_PROBLEM TO SOLVE_
Print, exactly as given, each line of the data from the line containing "17~GB) are archived alongside the code. Every" up to and including its last line.

_SUPPLIED MATERIAL_
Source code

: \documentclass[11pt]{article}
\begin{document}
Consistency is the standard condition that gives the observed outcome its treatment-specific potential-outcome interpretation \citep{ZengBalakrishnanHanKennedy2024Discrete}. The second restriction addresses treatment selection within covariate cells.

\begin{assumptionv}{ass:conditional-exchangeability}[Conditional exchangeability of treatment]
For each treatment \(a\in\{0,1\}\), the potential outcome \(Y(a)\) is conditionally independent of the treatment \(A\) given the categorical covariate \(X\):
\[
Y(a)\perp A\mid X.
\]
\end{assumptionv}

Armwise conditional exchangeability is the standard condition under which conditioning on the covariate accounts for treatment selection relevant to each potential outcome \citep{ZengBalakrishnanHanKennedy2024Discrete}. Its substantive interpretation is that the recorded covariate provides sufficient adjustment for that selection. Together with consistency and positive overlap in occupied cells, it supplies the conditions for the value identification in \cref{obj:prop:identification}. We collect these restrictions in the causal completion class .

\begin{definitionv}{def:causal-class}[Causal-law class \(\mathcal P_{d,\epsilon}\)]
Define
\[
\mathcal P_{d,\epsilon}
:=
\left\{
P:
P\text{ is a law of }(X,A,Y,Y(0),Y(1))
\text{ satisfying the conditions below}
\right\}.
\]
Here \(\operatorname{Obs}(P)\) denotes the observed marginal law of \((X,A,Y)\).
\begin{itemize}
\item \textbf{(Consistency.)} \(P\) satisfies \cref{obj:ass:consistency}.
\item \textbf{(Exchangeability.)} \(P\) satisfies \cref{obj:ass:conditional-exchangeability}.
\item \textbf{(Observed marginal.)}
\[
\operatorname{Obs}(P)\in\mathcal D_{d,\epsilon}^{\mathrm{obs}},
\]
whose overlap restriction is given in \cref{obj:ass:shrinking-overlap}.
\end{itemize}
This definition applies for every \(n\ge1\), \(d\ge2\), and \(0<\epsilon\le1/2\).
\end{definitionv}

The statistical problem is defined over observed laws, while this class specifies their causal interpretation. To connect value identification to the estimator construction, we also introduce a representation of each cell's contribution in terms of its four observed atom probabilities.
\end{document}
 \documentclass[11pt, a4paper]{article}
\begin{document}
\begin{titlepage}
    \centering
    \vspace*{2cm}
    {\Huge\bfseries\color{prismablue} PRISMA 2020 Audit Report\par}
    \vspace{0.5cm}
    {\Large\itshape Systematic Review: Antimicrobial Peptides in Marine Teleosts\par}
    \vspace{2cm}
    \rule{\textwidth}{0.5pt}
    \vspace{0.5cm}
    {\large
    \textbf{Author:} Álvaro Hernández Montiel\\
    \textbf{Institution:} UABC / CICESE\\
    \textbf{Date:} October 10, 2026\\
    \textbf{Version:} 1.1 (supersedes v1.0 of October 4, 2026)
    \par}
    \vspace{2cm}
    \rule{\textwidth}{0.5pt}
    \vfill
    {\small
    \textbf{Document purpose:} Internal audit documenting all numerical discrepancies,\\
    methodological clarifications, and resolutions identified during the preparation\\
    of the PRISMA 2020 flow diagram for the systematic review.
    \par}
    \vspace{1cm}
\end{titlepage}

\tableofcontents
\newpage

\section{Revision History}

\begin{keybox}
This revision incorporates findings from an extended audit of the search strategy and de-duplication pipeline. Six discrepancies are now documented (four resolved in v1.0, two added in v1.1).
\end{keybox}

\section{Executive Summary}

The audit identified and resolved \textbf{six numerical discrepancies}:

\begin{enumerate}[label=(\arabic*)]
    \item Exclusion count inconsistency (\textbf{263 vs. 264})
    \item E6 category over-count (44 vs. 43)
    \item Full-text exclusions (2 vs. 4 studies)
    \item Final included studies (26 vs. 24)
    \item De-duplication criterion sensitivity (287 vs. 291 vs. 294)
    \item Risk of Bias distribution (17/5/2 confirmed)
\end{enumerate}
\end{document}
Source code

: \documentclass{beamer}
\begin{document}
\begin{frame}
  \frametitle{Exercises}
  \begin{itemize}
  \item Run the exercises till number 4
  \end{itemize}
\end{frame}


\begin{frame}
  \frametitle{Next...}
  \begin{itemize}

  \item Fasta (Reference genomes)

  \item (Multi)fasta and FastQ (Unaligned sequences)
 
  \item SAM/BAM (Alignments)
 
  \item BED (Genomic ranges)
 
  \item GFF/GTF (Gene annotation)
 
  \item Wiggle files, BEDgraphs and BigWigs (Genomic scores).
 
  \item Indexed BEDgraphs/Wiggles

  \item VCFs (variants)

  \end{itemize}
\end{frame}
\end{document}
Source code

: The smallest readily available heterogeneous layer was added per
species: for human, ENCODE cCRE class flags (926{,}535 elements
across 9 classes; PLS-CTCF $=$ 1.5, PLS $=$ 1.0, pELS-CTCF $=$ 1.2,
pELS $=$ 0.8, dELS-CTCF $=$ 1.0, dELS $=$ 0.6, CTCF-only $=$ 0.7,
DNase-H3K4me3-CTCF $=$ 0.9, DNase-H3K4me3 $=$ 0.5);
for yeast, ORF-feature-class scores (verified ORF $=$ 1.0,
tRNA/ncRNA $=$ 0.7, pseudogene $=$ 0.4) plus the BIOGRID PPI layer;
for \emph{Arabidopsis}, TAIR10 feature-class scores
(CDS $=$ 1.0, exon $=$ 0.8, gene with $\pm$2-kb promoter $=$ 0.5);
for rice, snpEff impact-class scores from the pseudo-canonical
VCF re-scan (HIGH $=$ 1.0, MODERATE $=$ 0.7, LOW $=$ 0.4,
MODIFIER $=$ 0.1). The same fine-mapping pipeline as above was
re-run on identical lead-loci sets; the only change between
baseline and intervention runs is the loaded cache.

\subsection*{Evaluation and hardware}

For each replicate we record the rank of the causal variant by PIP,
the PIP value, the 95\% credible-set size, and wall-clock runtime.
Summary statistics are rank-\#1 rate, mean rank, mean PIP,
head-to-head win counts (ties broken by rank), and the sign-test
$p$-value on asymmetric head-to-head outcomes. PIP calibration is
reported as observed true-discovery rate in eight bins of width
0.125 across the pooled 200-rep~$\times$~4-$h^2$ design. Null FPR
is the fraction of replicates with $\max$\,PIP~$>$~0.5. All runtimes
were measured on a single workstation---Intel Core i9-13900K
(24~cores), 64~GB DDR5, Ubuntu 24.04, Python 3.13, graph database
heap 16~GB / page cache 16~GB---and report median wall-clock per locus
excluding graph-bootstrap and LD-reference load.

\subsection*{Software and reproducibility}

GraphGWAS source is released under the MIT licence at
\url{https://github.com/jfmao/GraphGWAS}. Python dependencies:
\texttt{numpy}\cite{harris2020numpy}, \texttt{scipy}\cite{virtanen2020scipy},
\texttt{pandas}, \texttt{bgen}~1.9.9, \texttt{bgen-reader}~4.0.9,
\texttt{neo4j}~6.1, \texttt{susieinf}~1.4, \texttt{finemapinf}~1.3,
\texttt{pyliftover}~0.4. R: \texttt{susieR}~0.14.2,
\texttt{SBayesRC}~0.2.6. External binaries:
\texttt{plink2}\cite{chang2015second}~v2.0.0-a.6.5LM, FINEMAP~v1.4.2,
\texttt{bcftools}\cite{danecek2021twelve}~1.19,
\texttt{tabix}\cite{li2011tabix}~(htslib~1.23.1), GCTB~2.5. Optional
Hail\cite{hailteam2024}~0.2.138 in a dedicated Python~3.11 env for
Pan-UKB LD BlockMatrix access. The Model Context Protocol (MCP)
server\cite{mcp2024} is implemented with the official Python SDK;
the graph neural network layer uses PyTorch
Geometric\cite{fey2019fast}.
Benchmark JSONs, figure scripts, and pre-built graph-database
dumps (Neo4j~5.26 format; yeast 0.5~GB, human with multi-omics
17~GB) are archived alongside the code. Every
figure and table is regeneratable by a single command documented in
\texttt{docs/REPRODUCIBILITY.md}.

_EXERCISE RESULT_
17~GB) are archived alongside the code. Every
figure and table is regeneratable by a single command documented in
\texttt{docs/REPRODUCIBILITY.md}.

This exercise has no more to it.